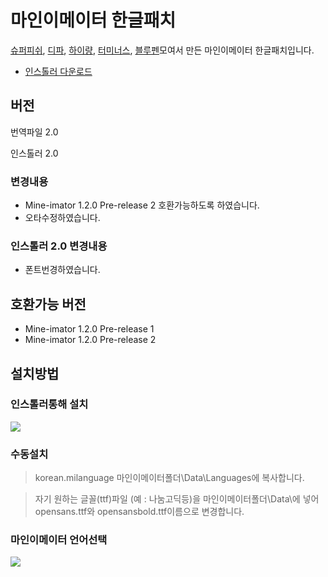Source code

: # 마인이메이터 한글패치
[슈퍼피쉬](https://blog.naver.com/kyjun0803),
[디파](https://blog.naver.com/cjw7331),
[하이량](https://blog.naver.com/chenny0607),
[터미너스](https://blog.naver.com/bldblood5876),
[블루펜](http://yeoj34760.blog.me/)모여서 만든 마인이메이터 한글패치입니다.

* [인스톨러 다운로드](https://github.com/yeoj34760/Mine-imator_korean_patch/releases)
## 버전
번역파일 2.0

인스톨러 2.0
### 변경내용
* Mine-imator 1.2.0 Pre-release 2 호환가능하도록 하였습니다.
* 오타수정하였습니다.
### 인스톨러 2.0 변경내용
* 폰트번경하였습니다.
## 호환가능 버전
* Mine-imator 1.2.0 Pre-release 1
* Mine-imator 1.2.0 Pre-release 2
## 설치방법
### 인스톨러통해 설치
[![](https://yeoj34760.github.io/Mine-imator_korean_patch/gif/install.gif)](https://yeoj34760.github.io/Mine-imator_korean_patch/gif/install.gif)
### 수동설치
> korean.milanguage
마인이메이터폴더\Data\Languages에 복사합니다.

> 자기 원하는 글꼴(ttf)파일 (예 : 나눔고딕등)을
마인이메이터폴더\Data\에 넣어
opensans.ttf와 opensansbold.ttf이름으로 변경합니다.
### 마인이메이터 언어선택
[![](https://yeoj34760.github.io/Mine-imator_korean_patch/gif/patch.gif)](https://yeoj34760.github.io/Mine-imator_korean_patch/gif/patch.gif)
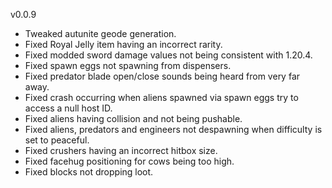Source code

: v0.0.9

- Tweaked autunite geode generation.
- Fixed Royal Jelly item having an incorrect rarity.
- Fixed modded sword damage values not being consistent with 1.20.4.
- Fixed spawn eggs not spawning from dispensers.
- Fixed predator blade open/close sounds being heard from very far away.
- Fixed crash occurring when aliens spawned via spawn eggs try to access a null host ID.
- Fixed aliens having collision and not being pushable.
- Fixed aliens, predators and engineers not despawning when difficulty is set to peaceful.
- Fixed crushers having an incorrect hitbox size.
- Fixed facehug positioning for cows being too high.
- Fixed blocks not dropping loot.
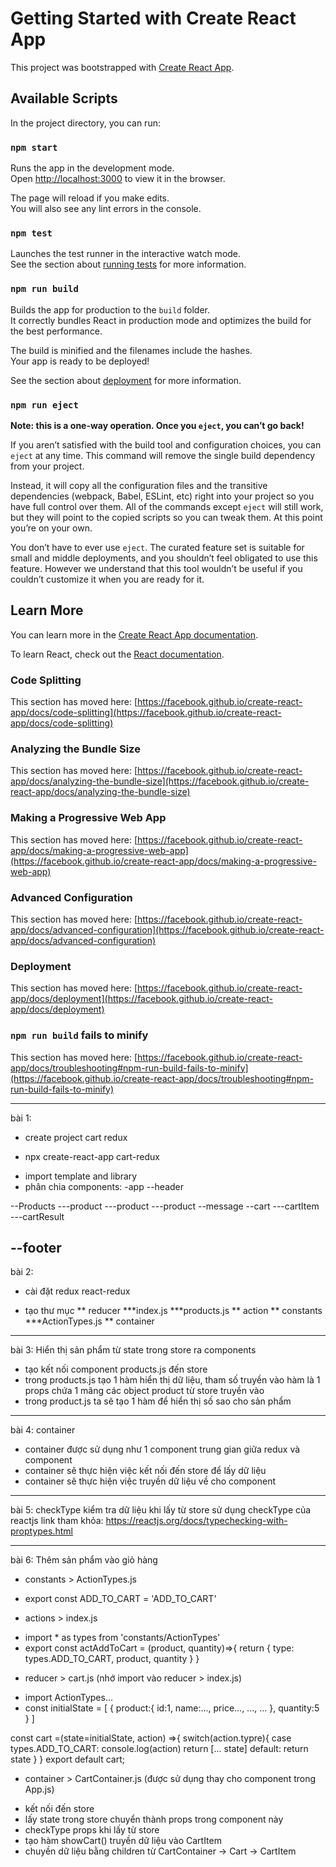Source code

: # Getting Started with Create React App

This project was bootstrapped with [Create React App](https://github.com/facebook/create-react-app).

## Available Scripts

In the project directory, you can run:

### `npm start`

Runs the app in the development mode.\
Open [http://localhost:3000](http://localhost:3000) to view it in the browser.

The page will reload if you make edits.\
You will also see any lint errors in the console.

### `npm test`

Launches the test runner in the interactive watch mode.\
See the section about [running tests](https://facebook.github.io/create-react-app/docs/running-tests) for more information.

### `npm run build`

Builds the app for production to the `build` folder.\
It correctly bundles React in production mode and optimizes the build for the best performance.

The build is minified and the filenames include the hashes.\
Your app is ready to be deployed!

See the section about [deployment](https://facebook.github.io/create-react-app/docs/deployment) for more information.

### `npm run eject`

**Note: this is a one-way operation. Once you `eject`, you can’t go back!**

If you aren’t satisfied with the build tool and configuration choices, you can `eject` at any time. This command will remove the single build dependency from your project.

Instead, it will copy all the configuration files and the transitive dependencies (webpack, Babel, ESLint, etc) right into your project so you have full control over them. All of the commands except `eject` will still work, but they will point to the copied scripts so you can tweak them. At this point you’re on your own.

You don’t have to ever use `eject`. The curated feature set is suitable for small and middle deployments, and you shouldn’t feel obligated to use this feature. However we understand that this tool wouldn’t be useful if you couldn’t customize it when you are ready for it.

## Learn More

You can learn more in the [Create React App documentation](https://facebook.github.io/create-react-app/docs/getting-started).

To learn React, check out the [React documentation](https://reactjs.org/).

### Code Splitting

This section has moved here: [https://facebook.github.io/create-react-app/docs/code-splitting](https://facebook.github.io/create-react-app/docs/code-splitting)

### Analyzing the Bundle Size

This section has moved here: [https://facebook.github.io/create-react-app/docs/analyzing-the-bundle-size](https://facebook.github.io/create-react-app/docs/analyzing-the-bundle-size)

### Making a Progressive Web App

This section has moved here: [https://facebook.github.io/create-react-app/docs/making-a-progressive-web-app](https://facebook.github.io/create-react-app/docs/making-a-progressive-web-app)

### Advanced Configuration

This section has moved here: [https://facebook.github.io/create-react-app/docs/advanced-configuration](https://facebook.github.io/create-react-app/docs/advanced-configuration)

### Deployment

This section has moved here: [https://facebook.github.io/create-react-app/docs/deployment](https://facebook.github.io/create-react-app/docs/deployment)

### `npm run build` fails to minify

This section has moved here: [https://facebook.github.io/create-react-app/docs/troubleshooting#npm-run-build-fails-to-minify](https://facebook.github.io/create-react-app/docs/troubleshooting#npm-run-build-fails-to-minify)


--------------------------------------------------------
bài 1: 
- create project cart redux 
+ npx create-react-app cart-redux
- import template and library
- phân chia components:
-app
--header

--Products
---product
---product
---product
--message
--cart
---cartItem
---cartResult

--footer
---------------------------------
bài 2:
- cài đặt redux react-redux
* tạo thư mục
** reducer
***index.js
***products.js
** action
** constants
***ActionTypes.js
** container
-----------------------------------
bài 3: Hiển thị sản phẩm từ state trong store ra components
* tạo kết nối component products.js đến store
* trong products.js tạo 1 hàm hiển thị dữ liệu, tham số truyền vào hàm là 1 props chứa 1 mãng các object product từ store truyền vào
* trong product.js ta sẽ tạo 1 hàm để hiển thị số sao cho sản phẩm

-----------------------------------
bài 4: container
* container được sử dụng như 1 component trung gian giữa redux và component
* container sẽ thực hiện việc kết nối đến store để lấy dữ liệu
* container sẽ thực hiện việc truyền dữ liệu về cho component

-----------------------------------
bài 5: checkType kiểm tra dữ liệu khi lấy từ store
sử dụng checkType của reactjs
link tham khỏa: https://reactjs.org/docs/typechecking-with-proptypes.html

-----------------------------------
bài 6: Thêm sản phẩm vào giỏ hàng
* constants > ActionTypes.js
- export const ADD_TO_CART = 'ADD_TO_CART'
* actions > index.js
- import * as types from 'constants/ActionTypes'
- export const actAddToCart = (product, quantity)=>{
    return {
        type: types.ADD_TO_CART,
        product, 
        quantity
    }
}
* reducer > cart.js (nhớ import vào reducer > index.js)
- import ActionTypes...
- const initialState = [
    {
        product:{
            id:1,
            name:...,
            price...,
            ...,
            ...
        },
        quantity:5
    }
]

const cart =(state=initialState, action) =>{
    switch(action.typre){
        case types.ADD_TO_CART:
        console.log(action)
        return [... state]
        default: return state
    }
}
export default cart;

* container > CartContainer.js (được sử dụng thay cho component <Cart /> trong App.js)
- kết nối đến store
- lấy state trong store chuyển thành props trong component này
- checkType props khi lấy từ store
- tạo hàm showCart() truyền dữ liệu vào CartItem 
- chuyền dữ liệu bằng children từ CartContainer -> Cart -> CartItem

_ _ _ _

▸ **WORK TO COMPLETE**: Each line above is to be transcribed exactly, though its pictures are not.

▸ **REPLY TO THE EXERCISE**:
Source code

: # 마인이메이터 한글패치
[슈퍼피쉬](https://blog.naver.com/kyjun0803),
[디파](https://blog.naver.com/cjw7331),
[하이량](https://blog.naver.com/chenny0607),
[터미너스](https://blog.naver.com/bldblood5876),
[블루펜](http://yeoj34760.blog.me/)모여서 만든 마인이메이터 한글패치입니다.

* [인스톨러 다운로드](https://github.com/yeoj34760/Mine-imator_korean_patch/releases)
## 버전
번역파일 2.0

인스톨러 2.0
### 변경내용
* Mine-imator 1.2.0 Pre-release 2 호환가능하도록 하였습니다.
* 오타수정하였습니다.
### 인스톨러 2.0 변경내용
* 폰트번경하였습니다.
## 호환가능 버전
* Mine-imator 1.2.0 Pre-release 1
* Mine-imator 1.2.0 Pre-release 2
## 설치방법
### 인스톨러통해 설치
[![](https://yeoj34760.github.io/Mine-imator_korean_patch/gif/install.gif)](https://yeoj34760.github.io/Mine-imator_korean_patch/gif/install.gif)
### 수동설치
> korean.milanguage
마인이메이터폴더\Data\Languages에 복사합니다.

> 자기 원하는 글꼴(ttf)파일 (예 : 나눔고딕등)을
마인이메이터폴더\Data\에 넣어
opensans.ttf와 opensansbold.ttf이름으로 변경합니다.
### 마인이메이터 언어선택
[![](https://yeoj34760.github.io/Mine-imator_korean_patch/gif/patch.gif)](https://yeoj34760.github.io/Mine-imator_korean_patch/gif/patch.gif)
Source code

: v0.0.9

- Tweaked autunite geode generation.
- Fixed Royal Jelly item having an incorrect rarity.
- Fixed modded sword damage values not being consistent with 1.20.4.
- Fixed spawn eggs not spawning from dispensers.
- Fixed predator blade open/close sounds being heard from very far away.
- Fixed crash occurring when aliens spawned via spawn eggs try to access a null host ID.
- Fixed aliens having collision and not being pushable.
- Fixed aliens, predators and engineers not despawning when difficulty is set to peaceful.
- Fixed crushers having an incorrect hitbox size.
- Fixed facehug positioning for cows being too high.
- Fixed blocks not dropping loot.
Source code

: # Getting Started with Create React App

This project was bootstrapped with [Create React App](https://github.com/facebook/create-react-app).

## Available Scripts

In the project directory, you can run:

### `npm start`

Runs the app in the development mode.\
Open [http://localhost:3000](http://localhost:3000) to view it in the browser.

The page will reload if you make edits.\
You will also see any lint errors in the console.

### `npm test`

Launches the test runner in the interactive watch mode.\
See the section about [running tests](https://facebook.github.io/create-react-app/docs/running-tests) for more information.

### `npm run build`

Builds the app for production to the `build` folder.\
It correctly bundles React in production mode and optimizes the build for the best performance.

The build is minified and the filenames include the hashes.\
Your app is ready to be deployed!

See the section about [deployment](https://facebook.github.io/create-react-app/docs/deployment) for more information.

### `npm run eject`

**Note: this is a one-way operation. Once you `eject`, you can’t go back!**

If you aren’t satisfied with the build tool and configuration choices, you can `eject` at any time. This command will remove the single build dependency from your project.

Instead, it will copy all the configuration files and the transitive dependencies (webpack, Babel, ESLint, etc) right into your project so you have full control over them. All of the commands except `eject` will still work, but they will point to the copied scripts so you can tweak them. At this point you’re on your own.

You don’t have to ever use `eject`. The curated feature set is suitable for small and middle deployments, and you shouldn’t feel obligated to use this feature. However we understand that this tool wouldn’t be useful if you couldn’t customize it when you are ready for it.

## Learn More

You can learn more in the [Create React App documentation](https://facebook.github.io/create-react-app/docs/getting-started).

To learn React, check out the [React documentation](https://reactjs.org/).

### Code Splitting

This section has moved here: [https://facebook.github.io/create-react-app/docs/code-splitting](https://facebook.github.io/create-react-app/docs/code-splitting)

### Analyzing the Bundle Size

This section has moved here: [https://facebook.github.io/create-react-app/docs/analyzing-the-bundle-size](https://facebook.github.io/create-react-app/docs/analyzing-the-bundle-size)

### Making a Progressive Web App

This section has moved here: [https://facebook.github.io/create-react-app/docs/making-a-progressive-web-app](https://facebook.github.io/create-react-app/docs/making-a-progressive-web-app)

### Advanced Configuration

This section has moved here: [https://facebook.github.io/create-react-app/docs/advanced-configuration](https://facebook.github.io/create-react-app/docs/advanced-configuration)

### Deployment

This section has moved here: [https://facebook.github.io/create-react-app/docs/deployment](https://facebook.github.io/create-react-app/docs/deployment)

### `npm run build` fails to minify

This section has moved here: [https://facebook.github.io/create-react-app/docs/troubleshooting#npm-run-build-fails-to-minify](https://facebook.github.io/create-react-app/docs/troubleshooting#npm-run-build-fails-to-minify)


--------------------------------------------------------
bài 1: 
- create project cart redux 
+ npx create-react-app cart-redux
- import template and library
- phân chia components:
-app
--header

--Products
---product
---product
---product
--message
--cart
---cartItem
---cartResult

--footer
---------------------------------
bài 2:
- cài đặt redux react-redux
* tạo thư mục
** reducer
***index.js
***products.js
** action
** constants
***ActionTypes.js
** container
-----------------------------------
bài 3: Hiển thị sản phẩm từ state trong store ra components
* tạo kết nối component products.js đến store
* trong products.js tạo 1 hàm hiển thị dữ liệu, tham số truyền vào hàm là 1 props chứa 1 mãng các object product từ store truyền vào
* trong product.js ta sẽ tạo 1 hàm để hiển thị số sao cho sản phẩm

-----------------------------------
bài 4: container
* container được sử dụng như 1 component trung gian giữa redux và component
* container sẽ thực hiện việc kết nối đến store để lấy dữ liệu
* container sẽ thực hiện việc truyền dữ liệu về cho component

-----------------------------------
bài 5: checkType kiểm tra dữ liệu khi lấy từ store
sử dụng checkType của reactjs
link tham khỏa: https://reactjs.org/docs/typechecking-with-proptypes.html

-----------------------------------
bài 6: Thêm sản phẩm vào giỏ hàng
* constants > ActionTypes.js
- export const ADD_TO_CART = 'ADD_TO_CART'
* actions > index.js
- import * as types from 'constants/ActionTypes'
- export const actAddToCart = (product, quantity)=>{
    return {
        type: types.ADD_TO_CART,
        product, 
        quantity
    }
}
* reducer > cart.js (nhớ import vào reducer > index.js)
- import ActionTypes...
- const initialState = [
    {
        product:{
            id:1,
            name:...,
            price...,
            ...,
            ...
        },
        quantity:5
    }
]

const cart =(state=initialState, action) =>{
    switch(action.typre){
        case types.ADD_TO_CART:
        console.log(action)
        return [... state]
        default: return state
    }
}
export default cart;

* container > CartContainer.js (được sử dụng thay cho component <Cart /> trong App.js)
- kết nối đến store
- lấy state trong store chuyển thành props trong component này
- checkType props khi lấy từ store
- tạo hàm showCart() truyền dữ liệu vào CartItem 
- chuyền dữ liệu bằng children từ CartContainer -> Cart -> CartItem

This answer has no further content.